Metformin is commonly prescribed to treat type II diabetes, sometimes in conjunction with insulin. It is a front line prescription drug for the treatment of diabetes but the number of metformin side effects experienced means it is not the drug of choice for everyone. Specifically, some international medical health organizations have the following warnings with regard to Metformin side effects:
Non-specific metformin side effects including anorexia, hyperpnoea, altered consciousness
Anorexia, nausea, vomiting, altered level of consciousness, hyperpnoea, abdominal pain and thirst may be signs and symptoms of biguanide-induced lactic acidosis which are moderately severe metformin side effects. When these symptoms are nonspecific doctors may suspect lactic acidosis in patients presenting with acidosis and who are taking metformin. Significant mortality has been associated with biguanide-induced lactic acidosis.
Dosages beyond 1.7g/day poses additional risk
Caution is advised when increasing the daily dosage of metformin beyond 1.7g, especially in the elderly and those with mild renal disease who may suffer more severe metformin side effects. A metformin dosage of 850mg twice a day or 500 mg three times a day usually provides sufficient diabetic control.
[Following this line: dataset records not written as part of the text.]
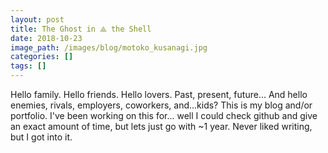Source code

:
 ```yaml
---
layout: post
title: The Ghost in ⟁ the Shell
date: 2018-10-23
image_path: /images/blog/motoko_kusanagi.jpg
categories: []
tags: []
---
```


Hello family. Hello friends. Hello lovers. Past, present, future... And hello enemies, rivals, employers, coworkers, and...kids? This is my blog and/or portfolio. I've been working on this for... well I could check github and give an exact amount of time, but lets just go with ~1 year. Never liked writing, but I got into it.

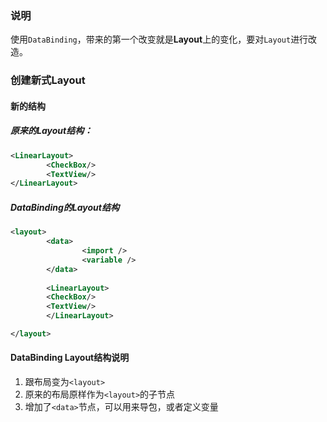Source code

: ### 说明
使用`DataBinding`，带来的第一个改变就是**Layout**上的变化，要对`Layout`进行改造。

### 创建新式Layout
#### 新的结构
##### 原来的Layout结构：
```xml
<LinearLayout>
        <CheckBox/>
        <TextView/>
</LinearLayout>
```

##### DataBinding的Layout结构
```xml
<layout>
        <data>
                <import />
                <variable />
        </data>
        
        <LinearLayout>
        <CheckBox/>
        <TextView/>
        </LinearLayout>

</layout>
```

#### DataBinding Layout结构说明
1. 跟布局变为`<layout>`
2. 原来的布局原样作为`<layout>`的子节点
3. 增加了`<data>`节点，可以用来导包，或者定义变量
Biguanide interference from raised lactate production & lowered clearance
Lactic acidosis appears to result from biguanide interference from metformin. This causes an increase in production and a decrease in clearance of lactate which leads to increased cellular lactate levels. This is a problematic metformin side effect because intracellular redox potential then shifts from aerobic to anaerobic metabolism. A resulting decrease in pyruvate carboxylase activity can also decrease hepatic metabolism of lactate.
Not recommended operative periods
Increased risk factors for metformin side effects associated with lactic acidosis include those patients with sepsis, high dosage prescriptions, increased age and/or dehydration. In situations where dehydration is likely, such as fasting for surgery or contrast radiography, it is recommended that metformin be stopped at least 48 hours prior to the procedure or upon admission for an emergency procedure. The medication should not be recommenced until the patient has fully recovered and is eating and drinking normally. The glucose levels of patients in catabolic states should be closely monitored and short-term insulin therapy used as an alternative to metformin in the interim.
Contraindicated for patients with renal disease
Patients with renal problems are advised to seriously consider alternatives as the potential for serious metformin side effects is substantially increased. Ninety percent of metformin is excreted unaltered by the kidneys and consequently lactic acidosis sometimes occurs in patients with renal deficiency. Significant renal impairment is an important consideration in determining whether or not a patient should be prescribed this drug. Even mild renal disease increases the risk of lactic acidosis. Because lactic acidosis is a metformin side effect the drug is also contraindicated for patients with hepatic disease, myocardial infarction, cardiac failure, pulmonary disease and/or alcoholism.
Metformin lactic acidosis side effect can be fatal
Although relatively uncommon the most serious Metformin side effect is lactic acidosis as it has proved fatal in patients with predisposing factors.
What all this means in plain English is that metformin is a useful medication for obese, non-insulin dependent diabetics whose glycaemia isn’t controllable with sulphonylurea monotherapy. Patients should however discuss metformin use with their doctors because in addition to the tolerable and acceptable metformin side effects, there are a number which pose a more serious risk. Patients, particularly those who may be at risk, should consider these more serious metformin side effects before considering the drug for treatment. For those who are at low risk of metformin side effects the drug is an effective means of controlling type II diabetes.
Metformin side effects may also include less severe reactions which range from headache to diarrhea. These metformin side effects are relatively minor and most can be treated with additional medication. Age, gender and psycho-social factors will also have an impact on if, and how, metformin side effects are experienced. There are specific information and warnings available for these groups and individuals with regard to predisposition and care regarding potential metformin side effects.